How Schaumburg, developer hope to keep Motorola project from affecting schools
While endorsing the direction of plans for redeveloping the former Motorola Solutions campus, Schaumburg trustees Tuesday also told concerned residents they were sensitive to potential impacts on local school districts from families with children moving there.
Though the concept plan shows the general location of possible multifamily housing and row houses along Algonquin Road west of Meacham Road, the developer has yet to determine whether the market would sustain condominium and apartment buildings of three stories or 10 to 12.
But whatever it turns out to be, both the village and developer said the plan is to attract young executives and empty-nesters, not families with children.
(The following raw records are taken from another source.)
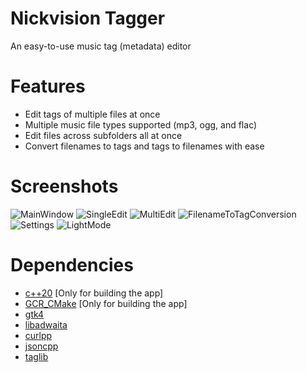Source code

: # Nickvision Tagger
An easy-to-use music tag (metadata) editor

# Features
- Edit tags of multiple files at once
- Multiple music file types supported (mp3, ogg, and flac)
- Edit files across subfolders all at once
- Convert filenames to tags and tags to filenames with ease

# Screenshots
![MainWindow](https://user-images.githubusercontent.com/17648453/170810802-03d6fd19-3df1-4a4b-9710-791857eb58d0.png)
![SingleEdit](https://user-images.githubusercontent.com/17648453/170810806-bcf1be93-6423-4df5-9460-72cd04743d57.png)
![MultiEdit](https://user-images.githubusercontent.com/17648453/170810808-9b804478-fe51-4364-b744-aeb4a017a37c.png)
![FilenameToTagConversion](https://user-images.githubusercontent.com/17648453/170810816-406b65fd-7f37-4d11-b821-8e7a82ab9029.png)
![Settings](https://user-images.githubusercontent.com/17648453/170810823-6fe3baf0-2826-4ecf-8d30-c75a715095aa.png)
![LightMode](https://user-images.githubusercontent.com/17648453/170810825-b3fd1979-4e8f-4940-ace7-45943c1e80c2.png)

# Dependencies
- [c++20](https://en.cppreference.com/w/cpp/20) [Only for building the app]
- [GCR_CMake](https://github.com/Makman2/GCR_CMake) [Only for building the app]
- [gtk4](https://gtk.org/)
- [libadwaita](https://gnome.pages.gitlab.gnome.org/libadwaita/)
- [curlpp](http://www.curlpp.org/)
- [jsoncpp](https://github.com/open-source-parsers/jsoncpp)
- [taglib](https://taglib.org/)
Len Green, a leader of a residents group in Palatine Township Elementary District 15, said one of its concerns is that the development is in a tax-increment finance district, which reserves a portion of its increasing property taxes for public improvements at the expense of school districts and other local governments.
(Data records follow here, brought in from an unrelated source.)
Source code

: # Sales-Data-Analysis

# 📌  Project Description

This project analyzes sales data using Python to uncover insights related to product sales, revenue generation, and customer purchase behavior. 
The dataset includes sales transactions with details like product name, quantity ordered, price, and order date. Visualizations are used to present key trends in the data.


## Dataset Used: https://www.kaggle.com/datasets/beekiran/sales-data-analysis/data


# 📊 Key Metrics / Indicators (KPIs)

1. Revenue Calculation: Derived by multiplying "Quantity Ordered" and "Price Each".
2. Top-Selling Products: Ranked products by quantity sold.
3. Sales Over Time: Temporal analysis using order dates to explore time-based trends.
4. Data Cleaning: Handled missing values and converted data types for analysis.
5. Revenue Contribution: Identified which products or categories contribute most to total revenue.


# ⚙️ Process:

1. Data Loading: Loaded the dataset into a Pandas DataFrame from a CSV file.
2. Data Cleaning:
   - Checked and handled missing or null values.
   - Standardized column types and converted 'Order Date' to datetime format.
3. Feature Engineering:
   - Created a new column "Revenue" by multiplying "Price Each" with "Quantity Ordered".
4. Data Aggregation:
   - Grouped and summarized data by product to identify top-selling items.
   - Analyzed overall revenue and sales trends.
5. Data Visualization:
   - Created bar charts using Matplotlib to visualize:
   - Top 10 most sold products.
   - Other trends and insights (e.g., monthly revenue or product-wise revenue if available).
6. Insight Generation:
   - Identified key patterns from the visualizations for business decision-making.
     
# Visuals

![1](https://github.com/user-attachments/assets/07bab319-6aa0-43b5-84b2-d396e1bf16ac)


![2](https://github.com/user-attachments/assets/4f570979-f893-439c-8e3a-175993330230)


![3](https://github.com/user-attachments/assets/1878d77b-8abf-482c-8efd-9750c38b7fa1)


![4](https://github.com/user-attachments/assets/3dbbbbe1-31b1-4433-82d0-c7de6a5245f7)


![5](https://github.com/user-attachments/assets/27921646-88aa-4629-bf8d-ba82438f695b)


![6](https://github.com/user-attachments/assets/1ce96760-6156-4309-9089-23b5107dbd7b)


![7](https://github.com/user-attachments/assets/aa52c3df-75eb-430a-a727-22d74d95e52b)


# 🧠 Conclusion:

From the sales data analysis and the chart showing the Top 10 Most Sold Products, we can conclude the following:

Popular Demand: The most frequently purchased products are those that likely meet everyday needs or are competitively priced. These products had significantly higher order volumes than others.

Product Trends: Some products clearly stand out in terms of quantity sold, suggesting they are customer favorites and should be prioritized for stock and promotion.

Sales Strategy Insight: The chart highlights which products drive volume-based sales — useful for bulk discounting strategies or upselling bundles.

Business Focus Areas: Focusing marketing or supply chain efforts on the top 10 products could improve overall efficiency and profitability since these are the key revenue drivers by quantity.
Green added that many District 15 schools are at capacity and having to build a new one would cost taxpayers.
Village Manager Brian Townsend said Schaumburg charges all developers an impact fee of $250 per housing unit.
And for any residential development supported by a TIF district, the village must also set an annual amount of money aside to address the impact of new residents on school and library districts.
Trustees pointed out that District 15 has been getting property taxes from the site for decades without any children living there and suggested some of it could still be saved up before anything is built.
Green said his intent was to keep a dialogue open between Palatine residents and the village of Schaumburg, not to suggest the planned development was undesirable.
Bob Burk, managing partner of developer UrbanStreet Group LLC, told trustees that negotiations on contracts for both the commercial and residential aspects of the project began in May.
“Now we have concrete interest and we're working with your staff to make this a reality,” Burk said. “We're excited about it.”
A new zoning code for the redevelopment is being prepared for review by the zoning board of appeals on Feb. 21 and by the village board possibly as soon as March 13.